(Stored data entries)
————————

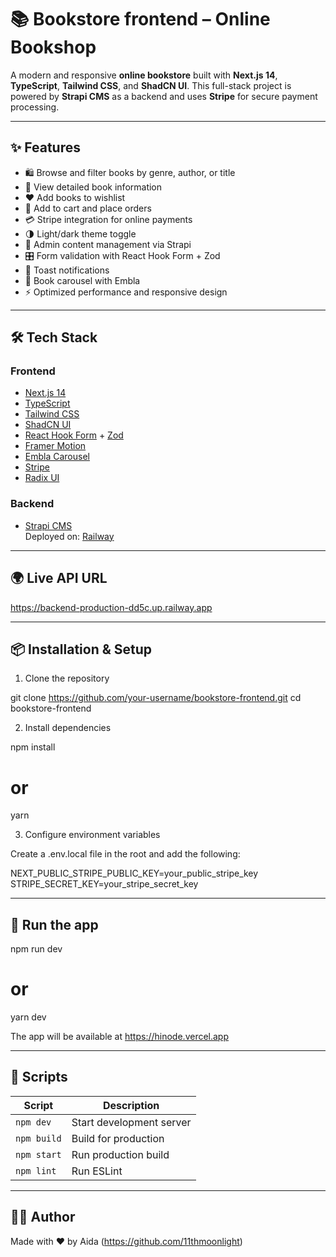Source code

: # 📚 Bookstore frontend – Online Bookshop

A modern and responsive **online bookstore** built with **Next.js 14**, **TypeScript**, **Tailwind CSS**, and **ShadCN UI**. This full-stack project is powered by **Strapi CMS** as a backend and uses **Stripe** for secure payment processing.

---

## ✨ Features

- 🛍️ Browse and filter books by genre, author, or title  
- 📖 View detailed book information  
- ❤️ Add books to wishlist  
- 🛒 Add to cart and place orders  
- 💳 Stripe integration for online payments  
- 🌗 Light/dark theme toggle  
- 🧾 Admin content management via Strapi  
- 🎛️ Form validation with React Hook Form + Zod  
- 🔔 Toast notifications  
- 🎠 Book carousel with Embla  
- ⚡ Optimized performance and responsive design  

---

## 🛠 Tech Stack

### Frontend

- [Next.js 14](https://nextjs.org/)  
- [TypeScript](https://www.typescriptlang.org/)  
- [Tailwind CSS](https://tailwindcss.com/)  
- [ShadCN UI](https://ui.shadcn.dev/)  
- [React Hook Form](https://react-hook-form.com/) + [Zod](https://zod.dev/)  
- [Framer Motion](https://www.framer.com/motion/)  
- [Embla Carousel](https://www.embla-carousel.com/)  
- [Stripe](https://stripe.com/)  
- [Radix UI](https://www.radix-ui.com/)  

### Backend

- [Strapi CMS](https://strapi.io/)  
  Deployed on: [Railway](https://railway.app/)  

---

## 🌍 Live API URL

https://backend-production-dd5c.up.railway.app

---

## 📦 Installation & Setup

1. Clone the repository

git clone https://github.com/your-username/bookstore-frontend.git
cd bookstore-frontend

2. Install dependencies

npm install
# or
yarn

3. Configure environment variables

Create a .env.local file in the root and add the following:

NEXT_PUBLIC_STRIPE_PUBLIC_KEY=your_public_stripe_key
STRIPE_SECRET_KEY=your_stripe_secret_key

---

## 🚀 Run the app

npm run dev
# or
yarn dev

The app will be available at https://hinode.vercel.app

---

## 🧪 Scripts

| Script         | Description                        |
|----------------|------------------------------------|
| `npm dev`     | Start development server           |
| `npm build`   | Build for production               |
| `npm start`   | Run production build               |
| `npm lint`    | Run ESLint                         |

---

## 🧑‍💻 Author

Made with ❤️ by Aida (https://github.com/11thmoonlight)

————————

**Task item:** From first line to last, return the records verbatim without their pictures.

**Output of the task:**
Source code

: # 📚 Bookstore frontend – Online Bookshop

A modern and responsive **online bookstore** built with **Next.js 14**, **TypeScript**, **Tailwind CSS**, and **ShadCN UI**. This full-stack project is powered by **Strapi CMS** as a backend and uses **Stripe** for secure payment processing.

---

## ✨ Features

- 🛍️ Browse and filter books by genre, author, or title  
- 📖 View detailed book information  
- ❤️ Add books to wishlist  
- 🛒 Add to cart and place orders  
- 💳 Stripe integration for online payments  
- 🌗 Light/dark theme toggle  
- 🧾 Admin content management via Strapi  
- 🎛️ Form validation with React Hook Form + Zod  
- 🔔 Toast notifications  
- 🎠 Book carousel with Embla  
- ⚡ Optimized performance and responsive design  

---

## 🛠 Tech Stack

### Frontend

- [Next.js 14](https://nextjs.org/)  
- [TypeScript](https://www.typescriptlang.org/)  
- [Tailwind CSS](https://tailwindcss.com/)  
- [ShadCN UI](https://ui.shadcn.dev/)  
- [React Hook Form](https://react-hook-form.com/) + [Zod](https://zod.dev/)  
- [Framer Motion](https://www.framer.com/motion/)  
- [Embla Carousel](https://www.embla-carousel.com/)  
- [Stripe](https://stripe.com/)  
- [Radix UI](https://www.radix-ui.com/)  

### Backend

- [Strapi CMS](https://strapi.io/)  
  Deployed on: [Railway](https://railway.app/)  

---

## 🌍 Live API URL

https://backend-production-dd5c.up.railway.app

---

## 📦 Installation & Setup

1. Clone the repository

git clone https://github.com/your-username/bookstore-frontend.git
cd bookstore-frontend

2. Install dependencies

npm install
# or
yarn

3. Configure environment variables

Create a .env.local file in the root and add the following:

NEXT_PUBLIC_STRIPE_PUBLIC_KEY=your_public_stripe_key
STRIPE_SECRET_KEY=your_stripe_secret_key

---

## 🚀 Run the app

npm run dev
# or
yarn dev

The app will be available at https://hinode.vercel.app

---

## 🧪 Scripts

| Script         | Description                        |
|----------------|------------------------------------|
| `npm dev`     | Start development server           |
| `npm build`   | Build for production               |
| `npm start`   | Run production build               |
| `npm lint`    | Run ESLint                         |

---

## 🧑‍💻 Author

Made with ❤️ by Aida (https://github.com/11thmoonlight)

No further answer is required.